Current prices are recorded from antiques shows, flea markets, sales and auctions throughout the United States. Prices vary in different locations because of local economic conditions.

Paper, valentine, mechanical, Rain or Shine, You Are Still My Valentine, boy in tan jumper, girl in blue and white checked pinafore, boy hands girl flowers as their eyes move back and forth, easel back, 1930s, 8 x 6 1/2 inches, $20.

Toy, Rocking Beauty, stylized rocking horse, bent plywood, red knob handle, G. Caranica, Creative Playthings, 1960s, 19 x 25 inches, $115.

Lamp, electric, three cone-shaped adjustable metal shades, metal pole with disc base, Lightolier, 62 inches, $260.

Indian basket with lid, Cherokee, woven, split oak and river cane, natural dyes, stripes, squared base, oval rim, bent wood handle, 1960s, 16 x 17 x 9 1/2 inches, $345.

Pair of Libbey glass candlesticks, cut cup, tapered air twist stem, low wafer knop, spread ray cut foot, marked, American Brilliant Period, 8 inches, pair, $460.

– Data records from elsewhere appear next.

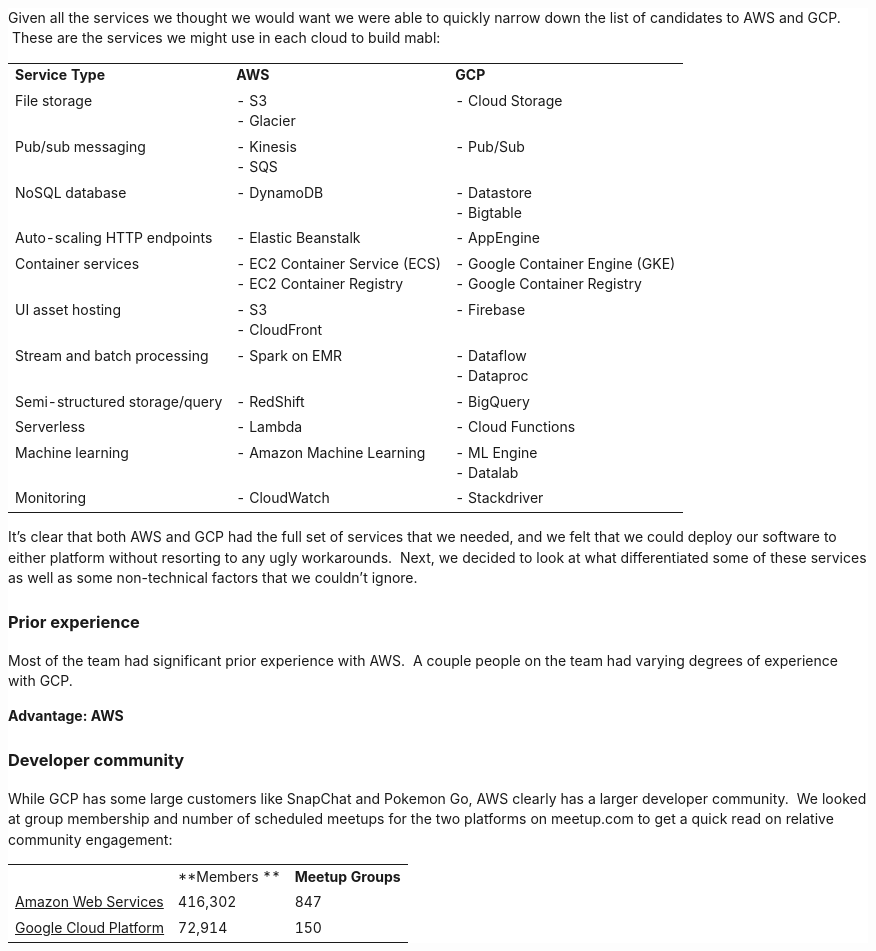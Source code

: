 Given all the services we thought we would want we were able to quickly narrow down the list of candidates to AWS and GCP.  These are the services we might use in each cloud to build mabl:

|     |     |     |
| --- | --- | --- |
| **Service Type** | **AWS** | **GCP** |
| File storage | - S3<br>- Glacier | - Cloud Storage |
| Pub/sub messaging | - Kinesis<br>- SQS | - Pub/Sub |
| NoSQL database | - DynamoDB | - Datastore<br>- Bigtable |
| Auto-scaling HTTP endpoints | - Elastic Beanstalk | - AppEngine |
| Container services | - EC2 Container Service (ECS)<br>- EC2 Container Registry | - Google Container Engine (GKE)<br>- Google Container Registry |
| UI asset hosting | - S3<br>- CloudFront | - Firebase |
| Stream and batch processing | - Spark on EMR | - Dataflow<br>- Dataproc |
| Semi-structured storage/query | - RedShift | - BigQuery |
| Serverless | - Lambda | - Cloud Functions |
| Machine learning | - Amazon Machine Learning | - ML Engine<br>- Datalab |
| Monitoring | - CloudWatch | - Stackdriver |

It’s clear that both AWS and GCP had the full set of services that we needed, and we felt that we could deploy our software to either platform without resorting to any ugly workarounds.  Next, we decided to look at what differentiated some of these services as well as some non-technical factors that we couldn’t ignore.

###

### Prior experience

Most of the team had significant prior experience with AWS.  A couple people on the team had varying degrees of experience with GCP.

**Advantage: AWS**

###

### Developer community

While GCP has some large customers like SnapChat and Pokemon Go, AWS clearly has a larger developer community.  We looked at group membership and number of scheduled meetups for the two platforms on meetup.com to get a quick read on relative community engagement:

|     |     |     |
| --- | --- | --- |
|     | **Members ** | **Meetup Groups** |
| [Amazon Web Services](https://www.meetup.com/topics/amazon-web-services/) | 416,302 | 847 |
| [Google Cloud Platform](https://www.meetup.com/topics/google-cloud-platform/) | 72,914 | 150 |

Van Briggle Pottery Angel Vase, Ming Blue glaze, three figural draped women clinging to sides, swollen top, tapered base, spread foot, incised mark, Craig Stevenson, AA Van Briggle, Colorado Springs, 13 x 9 1/2 inches, $750.

Furniture, footstool, hippopotamus shape, stitched leather upholstery, 18 x 31 inches, $985.

Folk art figure, Snow Owl with Rabbit Prey, wood, carved, painted white, glass eyes, stepped stand, signed, Casey Edwards, 29 x 12 inches, $1,375.

Fireplace, screen, iron, rectangular, cutout silhouette of man on horse jumping fence, stylized openwork tree and bushes, mesh, spread penny feet, J. Barton Benson, Abington, Penn., 34 x 37 inches, $2,060.

Doll, Bebe Brevete, bisque shoulder head, blond mohair wig, kid body, gusseted joints, pink silk and lace dress, bonnet, marked, Bru Jne & Cie, Paris, 21 inches, $3,385.